● REQUIREMENT
Each of the records below must be reproduced verbatim.

● DATA SHOWN

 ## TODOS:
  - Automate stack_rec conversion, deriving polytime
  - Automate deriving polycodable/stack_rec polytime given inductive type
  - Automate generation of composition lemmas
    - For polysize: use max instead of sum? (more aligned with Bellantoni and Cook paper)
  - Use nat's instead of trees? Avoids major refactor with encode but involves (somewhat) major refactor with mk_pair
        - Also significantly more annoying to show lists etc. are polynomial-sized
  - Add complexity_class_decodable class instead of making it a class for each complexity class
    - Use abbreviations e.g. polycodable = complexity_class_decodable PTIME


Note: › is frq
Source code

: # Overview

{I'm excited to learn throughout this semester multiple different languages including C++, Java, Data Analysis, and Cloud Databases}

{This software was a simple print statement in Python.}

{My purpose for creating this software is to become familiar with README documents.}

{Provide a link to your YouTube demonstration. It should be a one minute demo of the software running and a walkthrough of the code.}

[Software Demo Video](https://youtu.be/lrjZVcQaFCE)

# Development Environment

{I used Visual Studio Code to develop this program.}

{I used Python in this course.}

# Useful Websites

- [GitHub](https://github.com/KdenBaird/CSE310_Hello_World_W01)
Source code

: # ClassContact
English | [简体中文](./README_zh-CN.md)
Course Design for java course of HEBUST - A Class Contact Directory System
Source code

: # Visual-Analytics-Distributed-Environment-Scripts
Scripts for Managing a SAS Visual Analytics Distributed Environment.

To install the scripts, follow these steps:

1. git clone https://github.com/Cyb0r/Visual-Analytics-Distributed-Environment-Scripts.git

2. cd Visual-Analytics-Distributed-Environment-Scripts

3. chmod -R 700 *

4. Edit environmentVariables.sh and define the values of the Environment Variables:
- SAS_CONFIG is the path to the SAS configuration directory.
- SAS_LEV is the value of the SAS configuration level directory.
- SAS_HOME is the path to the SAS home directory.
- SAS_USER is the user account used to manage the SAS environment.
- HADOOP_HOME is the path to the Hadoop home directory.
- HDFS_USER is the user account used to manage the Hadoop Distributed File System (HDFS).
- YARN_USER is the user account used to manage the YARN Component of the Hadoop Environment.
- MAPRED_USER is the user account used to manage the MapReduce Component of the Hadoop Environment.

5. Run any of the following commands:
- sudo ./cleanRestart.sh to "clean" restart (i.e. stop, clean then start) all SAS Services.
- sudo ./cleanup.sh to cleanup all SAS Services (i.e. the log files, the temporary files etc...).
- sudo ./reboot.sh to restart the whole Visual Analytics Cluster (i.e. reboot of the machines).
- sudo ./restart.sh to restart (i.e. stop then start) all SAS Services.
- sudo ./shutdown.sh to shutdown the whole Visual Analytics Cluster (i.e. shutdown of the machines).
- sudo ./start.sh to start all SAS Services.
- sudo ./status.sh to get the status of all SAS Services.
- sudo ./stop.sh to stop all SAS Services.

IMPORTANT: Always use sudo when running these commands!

● YOUR SOLUTION
 ## TODOS:
  - Automate stack_rec conversion, deriving polytime
  - Automate deriving polycodable/stack_rec polytime given inductive type
  - Automate generation of composition lemmas
    - For polysize: use max instead of sum? (more aligned with Bellantoni and Cook paper)
  - Use nat's instead of trees? Avoids major refactor with encode but involves (somewhat) major refactor with mk_pair
        - Also significantly more annoying to show lists etc. are polynomial-sized
  - Add complexity_class_decodable class instead of making it a class for each complexity class
    - Use abbreviations e.g. polycodable = complexity_class_decodable PTIME


Note: › is frq
Source code

: # Overview

{I'm excited to learn throughout this semester multiple different languages including C++, Java, Data Analysis, and Cloud Databases}

{This software was a simple print statement in Python.}

{My purpose for creating this software is to become familiar with README documents.}

{Provide a link to your YouTube demonstration. It should be a one minute demo of the software running and a walkthrough of the code.}

[Software Demo Video](https://youtu.be/lrjZVcQaFCE)

# Development Environment

{I used Visual Studio Code to develop this program.}

{I used Python in this course.}

# Useful Websites

- [GitHub](https://github.com/KdenBaird/CSE310_Hello_World_W01)
Source code

: # ClassContact
English | [简体中文](./README_zh-CN.md)
Course Design for java course of HEBUST - A Class Contact Directory System
Source code

: # Visual-Analytics-Distributed-Environment-Scripts
Scripts for Managing a SAS Visual Analytics Distributed Environment.

To install the scripts, follow these steps:

1. git clone https://github.com/Cyb0r/Visual-Analytics-Distributed-Environment-Scripts.git

2. cd Visual-Analytics-Distributed-Environment-Scripts

3. chmod -R 700 *

4. Edit environmentVariables.sh and define the values of the Environment Variables:
- SAS_CONFIG is the path to the SAS configuration directory.
- SAS_LEV is the value of the SAS configuration level directory.
- SAS_HOME is the path to the SAS home directory.
- SAS_USER is the user account used to manage the SAS environment.
- HADOOP_HOME is the path to the Hadoop home directory.
- HDFS_USER is the user account used to manage the Hadoop Distributed File System (HDFS).
- YARN_USER is the user account used to manage the YARN Component of the Hadoop Environment.
- MAPRED_USER is the user account used to manage the MapReduce Component of the Hadoop Environment.

5. Run any of the following commands:
- sudo ./cleanRestart.sh to "clean" restart (i.e. stop, clean then start) all SAS Services.
- sudo ./cleanup.sh to cleanup all SAS Services (i.e. the log files, the temporary files etc...).
- sudo ./reboot.sh to restart the whole Visual Analytics Cluster (i.e. reboot of the machines).
- sudo ./restart.sh to restart (i.e. stop then start) all SAS Services.
- sudo ./shutdown.sh to shutdown the whole Visual Analytics Cluster (i.e. shutdown of the machines).
- sudo ./start.sh to start all SAS Services.
- sudo ./status.sh to get the status of all SAS Services.
- sudo ./stop.sh to stop all SAS Services.

IMPORTANT: Always use sudo when running these commands!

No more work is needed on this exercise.